Plain-text document sources

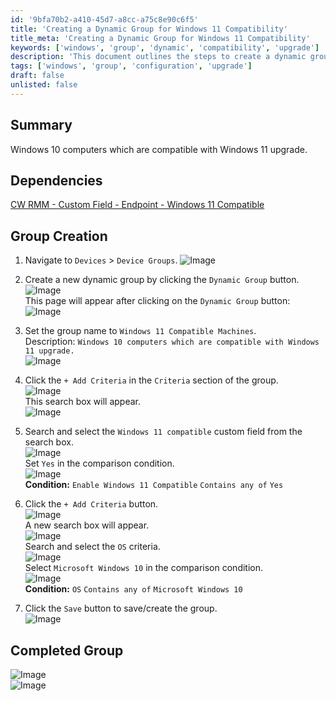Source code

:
 ```yaml
---
id: '9bfa70b2-a410-45d7-a8cc-a75c8e90c6f5'
title: 'Creating a Dynamic Group for Windows 11 Compatibility'
title_meta: 'Creating a Dynamic Group for Windows 11 Compatibility'
keywords: ['windows', 'group', 'dynamic', 'compatibility', 'upgrade']
description: 'This document outlines the steps to create a dynamic group in ConnectWise RMM for identifying Windows 10 computers that are compatible with the Windows 11 upgrade. It includes detailed instructions and screenshots for each step of the process.'
tags: ['windows', 'group', 'configuration', 'upgrade']
draft: false
unlisted: false
---
```

## Summary

Windows 10 computers which are compatible with Windows 11 upgrade.

## Dependencies

[CW RMM - Custom Field - Endpoint - Windows 11 Compatible](https://proval.itglue.com/DOC-5078775-15835398)

## Group Creation 

1. Navigate to `Devices` > `Device Groups`.
   ![Image](../../../static/img/Windows-11-Compatible-Machines/image_1.png)

2. Create a new dynamic group by clicking the `Dynamic Group` button.  
   ![Image](../../../static/img/Windows-11-Compatible-Machines/image_2.png)  
   This page will appear after clicking on the `Dynamic Group` button:  
   ![Image](../../../static/img/Windows-11-Compatible-Machines/image_3.png)

3. Set the group name to `Windows 11 Compatible Machines`.  
   Description: `Windows 10 computers which are compatible with Windows 11 upgrade.`  
   ![Image](../../../static/img/Windows-11-Compatible-Machines/image_4.png)

4. Click the `+ Add Criteria` in the `Criteria` section of the group.  
   ![Image](../../../static/img/Windows-11-Compatible-Machines/image_5.png)  
   This search box will appear.  
   ![Image](../../../static/img/Windows-11-Compatible-Machines/image_6.png)

5. Search and select the `Windows 11 compatible` custom field from the search box.  
   ![Image](../../../static/img/Windows-11-Compatible-Machines/image_7.png)  
   Set `Yes` in the comparison condition.  
   ![Image](../../../static/img/Windows-11-Compatible-Machines/image_8.png)  
   **Condition:** `Enable Windows 11 Compatible` `Contains any of` `Yes`

6. Click the `+ Add Criteria` button.  
   ![Image](../../../static/img/Windows-11-Compatible-Machines/image_9.png)  
   A new search box will appear.  
   ![Image](../../../static/img/Windows-11-Compatible-Machines/image_10.png)  
   Search and select the `OS` criteria.  
   ![Image](../../../static/img/Windows-11-Compatible-Machines/image_11.png)  
   Select `Microsoft Windows 10` in the comparison condition.  
   ![Image](../../../static/img/Windows-11-Compatible-Machines/image_12.png)  
   **Condition:** `OS` `Contains any of` `Microsoft Windows 10`

7. Click the `Save` button to save/create the group.  
   ![Image](../../../static/img/Windows-11-Compatible-Machines/image_13.png)

## Completed Group 

![Image](../../../static/img/Windows-11-Compatible-Machines/image_14.png)  
![Image](../../../static/img/Windows-11-Compatible-Machines/image_15.png)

* AIM OF THE TASK
Output every record above verbatim, excluding images.

* WRITTEN ANSWER
Source code

:
 ```yaml
---
id: '9bfa70b2-a410-45d7-a8cc-a75c8e90c6f5'
title: 'Creating a Dynamic Group for Windows 11 Compatibility'
title_meta: 'Creating a Dynamic Group for Windows 11 Compatibility'
keywords: ['windows', 'group', 'dynamic', 'compatibility', 'upgrade']
description: 'This document outlines the steps to create a dynamic group in ConnectWise RMM for identifying Windows 10 computers that are compatible with the Windows 11 upgrade. It includes detailed instructions and screenshots for each step of the process.'
tags: ['windows', 'group', 'configuration', 'upgrade']
draft: false
unlisted: false
---
```

## Summary

Windows 10 computers which are compatible with Windows 11 upgrade.

## Dependencies

[CW RMM - Custom Field - Endpoint - Windows 11 Compatible](https://proval.itglue.com/DOC-5078775-15835398)

## Group Creation 

1. Navigate to `Devices` > `Device Groups`.
   ![Image](../../../static/img/Windows-11-Compatible-Machines/image_1.png)

2. Create a new dynamic group by clicking the `Dynamic Group` button.  
   ![Image](../../../static/img/Windows-11-Compatible-Machines/image_2.png)  
   This page will appear after clicking on the `Dynamic Group` button:  
   ![Image](../../../static/img/Windows-11-Compatible-Machines/image_3.png)

3. Set the group name to `Windows 11 Compatible Machines`.  
   Description: `Windows 10 computers which are compatible with Windows 11 upgrade.`  
   ![Image](../../../static/img/Windows-11-Compatible-Machines/image_4.png)

4. Click the `+ Add Criteria` in the `Criteria` section of the group.  
   ![Image](../../../static/img/Windows-11-Compatible-Machines/image_5.png)  
   This search box will appear.  
   ![Image](../../../static/img/Windows-11-Compatible-Machines/image_6.png)

5. Search and select the `Windows 11 compatible` custom field from the search box.  
   ![Image](../../../static/img/Windows-11-Compatible-Machines/image_7.png)  
   Set `Yes` in the comparison condition.  
   ![Image](../../../static/img/Windows-11-Compatible-Machines/image_8.png)  
   **Condition:** `Enable Windows 11 Compatible` `Contains any of` `Yes`

6. Click the `+ Add Criteria` button.  
   ![Image](../../../static/img/Windows-11-Compatible-Machines/image_9.png)  
   A new search box will appear.  
   ![Image](../../../static/img/Windows-11-Compatible-Machines/image_10.png)  
   Search and select the `OS` criteria.  
   ![Image](../../../static/img/Windows-11-Compatible-Machines/image_11.png)  
   Select `Microsoft Windows 10` in the comparison condition.  
   ![Image](../../../static/img/Windows-11-Compatible-Machines/image_12.png)  
   **Condition:** `OS` `Contains any of` `Microsoft Windows 10`

7. Click the `Save` button to save/create the group.  
   ![Image](../../../static/img/Windows-11-Compatible-Machines/image_13.png)

## Completed Group 

![Image](../../../static/img/Windows-11-Compatible-Machines/image_14.png)  
![Image](../../../static/img/Windows-11-Compatible-Machines/image_15.png)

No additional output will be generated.